With me covered in mud, we stopped at a Subway to eat lunch and for me to try and clean up some more. I probably used Subway's entire stock of paper towels and still looked like crap. Oh well. Lunch was a relief though-nothing like eating Subway after half-sinking yourself in a mudflat!

We stopped at Maxwell NWR after lunch and I saw my life Dickcissel! We were near the entrance and saw a bird fly across the road and land on a fence and were very surprised to find out it was a Dickcissel (or DICK in its 4-letter code). It also happened to be #650 on my life list! Besides the DICK, we didn't see much (a couple American Avocets and a Peregrine Falcon were the exception).

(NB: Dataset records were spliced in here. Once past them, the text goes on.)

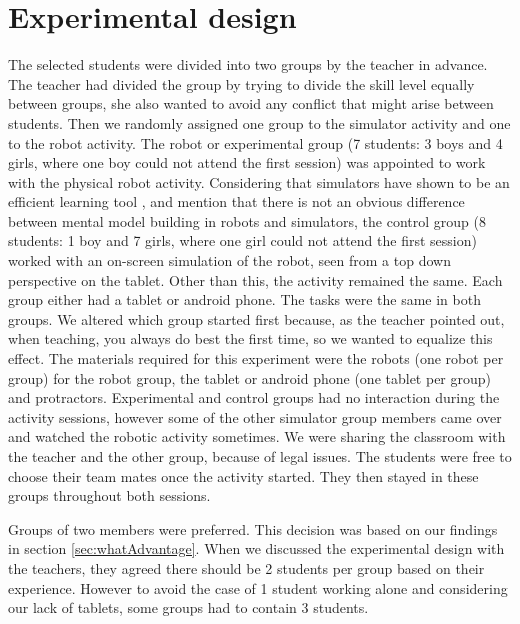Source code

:\chapter{Experimental design}
The selected students were divided into two groups by the teacher in advance. The teacher had divided the group by trying to divide the skill level equally between groups, she also wanted to avoid any conflict that might arise between students. Then we randomly assigned one group to the simulator activity and one to the robot activity. The robot or experimental group (7 students: 3 boys and 4 girls, where one boy could not attend the first session) was appointed to work with the physical robot activity. Considering that simulators have shown to be an efficient learning tool \cite{mitnik2009collaborative}, and \cite{papert1980mindstorms} mention that there is not an obvious difference between mental model building in robots and simulators, the control group (8 students: 1 boy and 7 girls, where one girl could not attend the first session) worked with an on-screen simulation of the robot, seen from a top down perspective on the tablet. Other than this, the activity remained the same. Each group either had a tablet or android phone. The tasks were the same in both groups. We altered which group started first because, as the teacher pointed out, when teaching, you always do best the first time, so we wanted to equalize this effect. The materials required for this experiment were the robots (one robot per group) for the robot group, the tablet or android phone (one tablet per group) and protractors. Experimental and control groups had no interaction during the activity sessions, however some of the other simulator group members came over and watched the robotic activity sometimes. We were sharing the classroom with the teacher and the other group, because of legal issues. The students were free to choose their team mates once the activity started. They then stayed in these groups throughout both sessions.

\bigskip\noindent
Groups of two members were preferred. This decision was based on our findings in section \ref{sec:whatAdvantage}. When we discussed the experimental design with the teachers, they agreed there should be 2 students per group based on their experience. However to avoid the case of 1 student working alone and considering our lack of tablets, some groups had to contain 3 students.
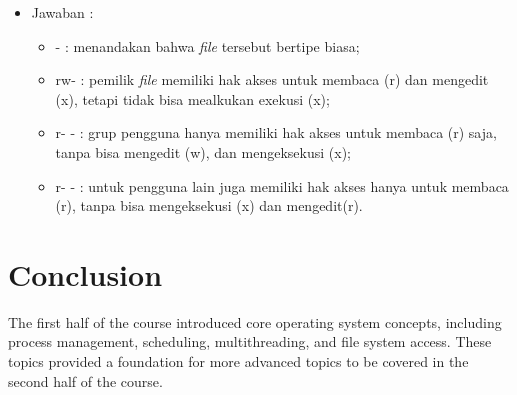 \documentclass[12pt]{article}
\begin{document}
\begin{itemize}
        \item Jawaban :
         \begin{itemize}
             \item - : menandakan bahwa \textit{file} tersebut bertipe biasa;
             \item rw- : pemilik \textit{file} memiliki hak akses untuk membaca (r) dan mengedit (x), tetapi tidak bisa mealkukan exekusi (x);
             \item r- - : grup pengguna hanya memiliki hak akses untuk membaca (r) saja, tanpa bisa mengedit (w), dan mengeksekusi (x);
             \item r- - : untuk pengguna lain juga memiliki hak akses hanya untuk membaca (r), tanpa bisa mengeksekusi (x) dan mengedit(r).
         \end{itemize}
\end{itemize}

\section{Conclusion}
The first half of the course introduced core operating system concepts, including process management, scheduling, multithreading, and file system access. These topics provided a foundation for more advanced topics to be covered in the second half of the course.
\end{document}
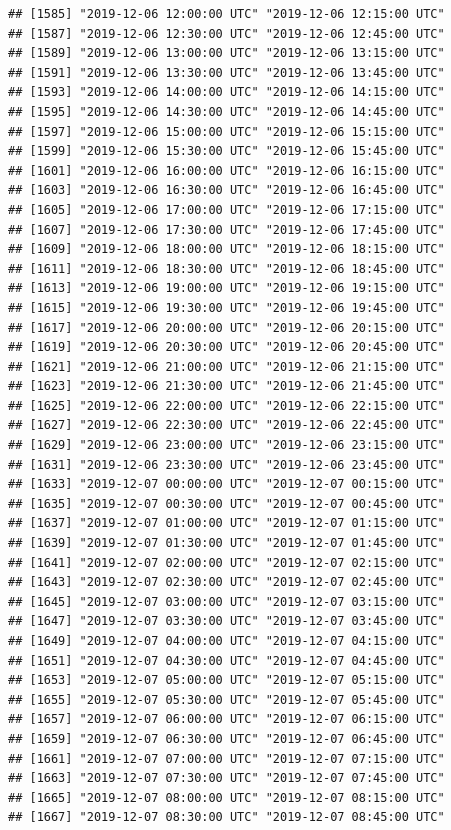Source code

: \documentclass{article}\usepackage[]{graphicx}\usepackage[]{color}
\makeatletter
\newenvironment{kframe}{%
 \def\at@end@of@kframe{}%
 \ifinner\ifhmode%
  \def\at@end@of@kframe{\end{minipage}}%
  \begin{minipage}{\columnwidth}%
 \fi\fi%
 \def\FrameCommand##1{\hskip\@totalleftmargin \hskip-\fboxsep
 \colorbox{shadecolor}{##1}\hskip-\fboxsep
     \hskip-\linewidth \hskip-\@totalleftmargin \hskip\columnwidth}%
 \MakeFramed {\advance\hsize-\width
   \@totalleftmargin\z@ \linewidth\hsize
   \@setminipage}}%
 {\par\unskip\endMakeFramed%
 \at@end@of@kframe}
\newenvironment{knitrout}{}{} %
\makeatother
\begin{document}
\begin{knitrout}
\begin{kframe}
\begin{verbatim}
## [1585] "2019-12-06 12:00:00 UTC" "2019-12-06 12:15:00 UTC"
## [1587] "2019-12-06 12:30:00 UTC" "2019-12-06 12:45:00 UTC"
## [1589] "2019-12-06 13:00:00 UTC" "2019-12-06 13:15:00 UTC"
## [1591] "2019-12-06 13:30:00 UTC" "2019-12-06 13:45:00 UTC"
## [1593] "2019-12-06 14:00:00 UTC" "2019-12-06 14:15:00 UTC"
## [1595] "2019-12-06 14:30:00 UTC" "2019-12-06 14:45:00 UTC"
## [1597] "2019-12-06 15:00:00 UTC" "2019-12-06 15:15:00 UTC"
## [1599] "2019-12-06 15:30:00 UTC" "2019-12-06 15:45:00 UTC"
## [1601] "2019-12-06 16:00:00 UTC" "2019-12-06 16:15:00 UTC"
## [1603] "2019-12-06 16:30:00 UTC" "2019-12-06 16:45:00 UTC"
## [1605] "2019-12-06 17:00:00 UTC" "2019-12-06 17:15:00 UTC"
## [1607] "2019-12-06 17:30:00 UTC" "2019-12-06 17:45:00 UTC"
## [1609] "2019-12-06 18:00:00 UTC" "2019-12-06 18:15:00 UTC"
## [1611] "2019-12-06 18:30:00 UTC" "2019-12-06 18:45:00 UTC"
## [1613] "2019-12-06 19:00:00 UTC" "2019-12-06 19:15:00 UTC"
## [1615] "2019-12-06 19:30:00 UTC" "2019-12-06 19:45:00 UTC"
## [1617] "2019-12-06 20:00:00 UTC" "2019-12-06 20:15:00 UTC"
## [1619] "2019-12-06 20:30:00 UTC" "2019-12-06 20:45:00 UTC"
## [1621] "2019-12-06 21:00:00 UTC" "2019-12-06 21:15:00 UTC"
## [1623] "2019-12-06 21:30:00 UTC" "2019-12-06 21:45:00 UTC"
## [1625] "2019-12-06 22:00:00 UTC" "2019-12-06 22:15:00 UTC"
## [1627] "2019-12-06 22:30:00 UTC" "2019-12-06 22:45:00 UTC"
## [1629] "2019-12-06 23:00:00 UTC" "2019-12-06 23:15:00 UTC"
## [1631] "2019-12-06 23:30:00 UTC" "2019-12-06 23:45:00 UTC"
## [1633] "2019-12-07 00:00:00 UTC" "2019-12-07 00:15:00 UTC"
## [1635] "2019-12-07 00:30:00 UTC" "2019-12-07 00:45:00 UTC"
## [1637] "2019-12-07 01:00:00 UTC" "2019-12-07 01:15:00 UTC"
## [1639] "2019-12-07 01:30:00 UTC" "2019-12-07 01:45:00 UTC"
## [1641] "2019-12-07 02:00:00 UTC" "2019-12-07 02:15:00 UTC"
## [1643] "2019-12-07 02:30:00 UTC" "2019-12-07 02:45:00 UTC"
## [1645] "2019-12-07 03:00:00 UTC" "2019-12-07 03:15:00 UTC"
## [1647] "2019-12-07 03:30:00 UTC" "2019-12-07 03:45:00 UTC"
## [1649] "2019-12-07 04:00:00 UTC" "2019-12-07 04:15:00 UTC"
## [1651] "2019-12-07 04:30:00 UTC" "2019-12-07 04:45:00 UTC"
## [1653] "2019-12-07 05:00:00 UTC" "2019-12-07 05:15:00 UTC"
## [1655] "2019-12-07 05:30:00 UTC" "2019-12-07 05:45:00 UTC"
## [1657] "2019-12-07 06:00:00 UTC" "2019-12-07 06:15:00 UTC"
## [1659] "2019-12-07 06:30:00 UTC" "2019-12-07 06:45:00 UTC"
## [1661] "2019-12-07 07:00:00 UTC" "2019-12-07 07:15:00 UTC"
## [1663] "2019-12-07 07:30:00 UTC" "2019-12-07 07:45:00 UTC"
## [1665] "2019-12-07 08:00:00 UTC" "2019-12-07 08:15:00 UTC"
## [1667] "2019-12-07 08:30:00 UTC" "2019-12-07 08:45:00 UTC"

\end{verbatim}
\end{kframe}
\end{knitrout}
\end{document}
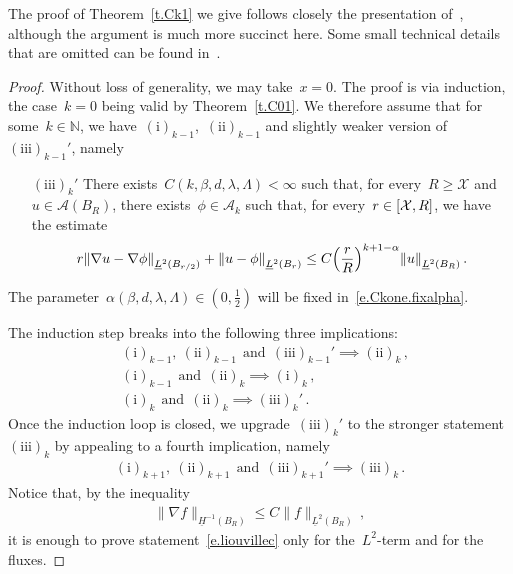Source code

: \documentclass[11pt,twoside]{article} %
\numberwithin{equation}{section}
\theoremstyle{definition}
\let\originalleft\left
\let\originalright\right
\renewcommand{\left}{\mathopen{}\mathclose\bgroup\originalleft}
\renewcommand{\right}{\aftergroup\egroup\originalright}
\newcommand*{\N}{\ensuremath{\mathbb{N}}}
\newcommand*{\Rd}{\ensuremath{\mathbb{R}^d}}
\newcommand{\X}{\mathcal{X}}
\newcommand{\A}{\mathcal{A}}
\begin{document}
The proof of Theorem~\ref{t.Ck1} we give follows closely the presentation of~\cite[Proof of Theorem 3.8]{AKMBook}, although the argument is much more succinct here. Some small technical details that are omitted can be found in~\cite{AKMBook}.

\begin{proof} 
Without loss of generality, we may take~$x=0$. The proof is via induction, the case~$k=0$ being valid by Theorem~\ref{t.C01}. We therefore assume that for some~$k\in\N$, we have~$\mathrm{(i)}_{k-1}$,~$\mathrm{(ii)}_{k-1}$ and slightly weaker version of~$\mathrm{(iii)}_{k-1}'$, namely
\begin{enumerate}
\item[{$\mathrm{(iii)}_k'$}]
There exists~$C(k,\beta,d,\lambda,\Lambda)<\infty$ such that, for every~$R\geq \X$ and~$u\in \A(B_R)$, there exists~$\phi \in \A_k$ such that, for every~$r \in \left[ \X, R \right]$, we have the estimate
\begin{equation}
\label{e.intrinsicreg.prime}
r \left\| \nabla u - \nabla \phi \right\|_{\underline{L}^2(B_{r/2})}  
+ 
\left\| u - \phi \right\|_{\underline{L}^2(B_r)} 
\leq 
C \left( \frac r R \right)^{k+1-\alpha} %
\left\| u \right\|_{\underline{L}^2(B_R)} \, .
\end{equation}
\end{enumerate}
The parameter~$\alpha(\beta,d,\lambda,\Lambda) \in (0,\frac12)$ will be fixed in~\eqref{e.Ckone.fixalpha}.  

\smallskip

The induction step breaks into the following three implications:
\begin{align}   
\label{e.ind1}
& \mathrm{(i)}_{k-1}, \ \mathrm{(ii)}_{k-1} \ \ \text{and} \ \ \mathrm{(iii)}_{k-1}'  \implies \mathrm{(ii)}_{k}
\,,
\\ 
\label{e.ind2}
& \mathrm{(i)}_{k-1} \ \ \text{and} \ \ \mathrm{(ii)}_{k}   \implies \mathrm{(i)}_{k}
\,, \\ 
\label{e.ind3}
& \mathrm{(i)}_{k}\ \ \text{and} \ \ \mathrm{(ii)}_{k}  \implies \mathrm{(iii)}_{k}'
\,.
\end{align}
Once the induction loop is closed, we upgrade~$\mathrm{(iii)}_{k}'$ to the stronger statement~$\mathrm{(iii)}_{k}$ by appealing to a fourth implication, namely 
\begin{align}
\label{e.ind4}
\mathrm{(i)}_{k+1}, \ \mathrm{(ii)}_{k+1} \ \ \text{and} \ \ \mathrm{(iii)}_{k+1}'  \implies \mathrm{(iii)}_{k}
\,.
\end{align}
Notice that, by the inequality 
\begin{align*}  
\| \nabla f \|_{\underline{H}^{-1}(B_R)} \leq C  \|  f \|_{\underline{L}^{2}(B_R)} 
\,,
\end{align*}
it is enough to prove statement~\eqref{e.liouvillec} only for the~$L^2$-term and for the fluxes. 


\end{proof}
\end{document}
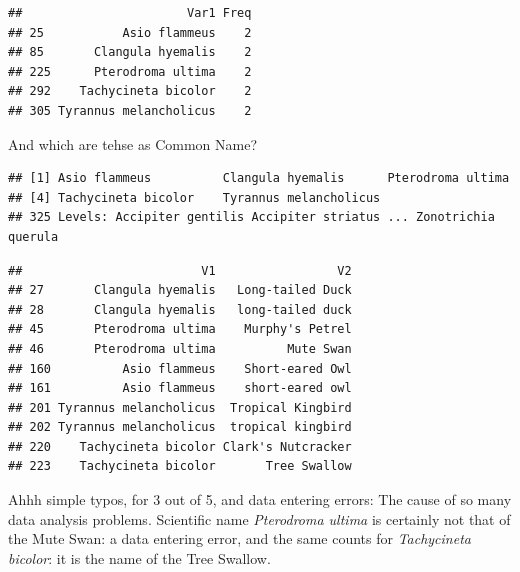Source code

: \documentclass[]{book}
\newenvironment{Shaded}{\begin{snugshade}}{\end{snugshade}}
\newcommand{\DecValTok}[1]{\textcolor[rgb]{0.00,0.00,0.81}{#1}}
\newcommand{\NormalTok}[1]{#1}
\newcommand{\OperatorTok}[1]{\textcolor[rgb]{0.81,0.36,0.00}{\textbf{#1}}}
\newcommand{\StringTok}[1]{\textcolor[rgb]{0.31,0.60,0.02}{#1}}
\begin{document}
\begin{verbatim}
##                       Var1 Freq
## 25           Asio flammeus    2
## 85       Clangula hyemalis    2
## 225      Pterodroma ultima    2
## 292    Tachycineta bicolor    2
## 305 Tyrannus melancholicus    2
\end{verbatim}

And which are tehse as Common Name?

\begin{Shaded}
\end{Shaded}

\begin{verbatim}
## [1] Asio flammeus          Clangula hyemalis      Pterodroma ultima     
## [4] Tachycineta bicolor    Tyrannus melancholicus
## 325 Levels: Accipiter gentilis Accipiter striatus ... Zonotrichia querula
\end{verbatim}

\begin{Shaded}
\end{Shaded}

\begin{verbatim}
##                         V1                 V2
## 27       Clangula hyemalis   Long-tailed Duck
## 28       Clangula hyemalis   long-tailed duck
## 45       Pterodroma ultima    Murphy's Petrel
## 46       Pterodroma ultima          Mute Swan
## 160          Asio flammeus    Short-eared Owl
## 161          Asio flammeus    short-eared owl
## 201 Tyrannus melancholicus  Tropical Kingbird
## 202 Tyrannus melancholicus  tropical kingbird
## 220    Tachycineta bicolor Clark's Nutcracker
## 223    Tachycineta bicolor       Tree Swallow
\end{verbatim}

Ahhh simple typos, for 3 out of 5, and data entering errors: The cause of so many data analysis problems. Scientific name \emph{Pterodroma ultima} is certainly not that of the Mute Swan: a data entering error, and the same counts for \emph{Tachycineta bicolor}: it is the name of the Tree Swallow.
\end{document}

The last stop of the day was Stubblefield Lake. It is just a short drive from Maxwell and can be very good for shorebirds sometimes. Unfortunately, there were very little shorebirds or waterfowl. Christopher did find a Common Loon as we were leaving, which is a pretty good bird for northern New Mexico.

Overall, it was a very fun and productive day and we ended up seeing 74 species. Below is the species list for the day:

Canada Goose -- 50
Mallard -- 1
Cinnamon Teal -- 80
Northern Shoveler -- 10
Green-winged Teal -- 20
Ruddy Duck -- 200
Common Loon -- 1
Eared Grebe -- 7
Clark's Grebe -- 2
Double-crested Cormorant -- 14
American White Pelican -- 3
Great Blue Heron -- 10
White-faced Ibis -- 16
Turkey Vulture -- 7
Northern Harrier -- 1
Cooper's Hawk -- 1
Swainson's Hawk -- 5
Red-tailed Hawk -- 1
Peregrine Falcon -- 1
Prairie Falcon -- 1
American Coot -- 50
Semipalmated Plover -- 2
Killdeer -- 10
American Avocet -- 5
Spotted Sandpiper -- 4
Solitary Sandpiper -- 2
Lesser Yellowlegs -- 3
Upland Sandpiper -- 2
Long-billed Curlew -- 1
Semipalmated Sandpiper -- 1
Western Sandpiper -- 4
Baird's Sandpiper -- 200
Short-billed Dowitcher -- 1
Long-billed Dowitcher -- 4
Wilson's Phalarope -- 850
Ring-billed Gull -- 10
Forster's Tern -- 1
Rock Pigeon -- 1
Eurasian Collared-Dove -- 4
White-winged Dove -- 1
Mourning Dove -- 9
Barn Owl -- 1
Black-chinned Hummingbird -- 2
Red-naped Sapsucker -- 1
Western Wood-Pewee -- 3
Willow Flycatcher -- 4
Say's Phoebe -- 1
Cassin's Kingbird -- 1
Western Kingbird -- 5
Loggerhead Shrike -- 1
Common Raven -- 3
Horned Lark -- 15
Violet-green Swallow -- 5
Barn Swallow -- 5
Bewick's Wren -- 1
House Wren -- 1
Northern Mockingbird -- 1
European Starling -- 40
MacGillivray's Warbler -- 2
Yellow Warbler -- 10
Wilson's Warbler -- 2
Chipping Sparrow -- 4
Brewer's Sparrow -- 2
Vesper Sparrow -- 2
Lark Sparrow -- 3
Lark Bunting -- 1
Dickcissel -- 1
Red-winged Blackbird -- 18
Western Meadowlark -- 2
Yellow-headed Blackbird -- 4
Bullock's Oriole -- 1
Pine Siskin -- 7
Lesser Goldfinch -- 10

Unfortunately, I forgot a camera (again) and don't have any pictures. I'm going to start bringing a camera on all my birding trips so this doesn't happen again!

Aug 20, 2011

Cornell Lab's Young Birders Event 2011

I just got back from Ithaca, New York, where I went to a fabulous 4-day event at the Cornell Lab of Ornithology geared towards young birders. It wasn't my first experience with events for young people interested in birds. Last summer I participated in the Coastal Maine Bird Studies for Teens (which I wrote about in a previous post) which was fantastic and very inspiring. This experience was no different.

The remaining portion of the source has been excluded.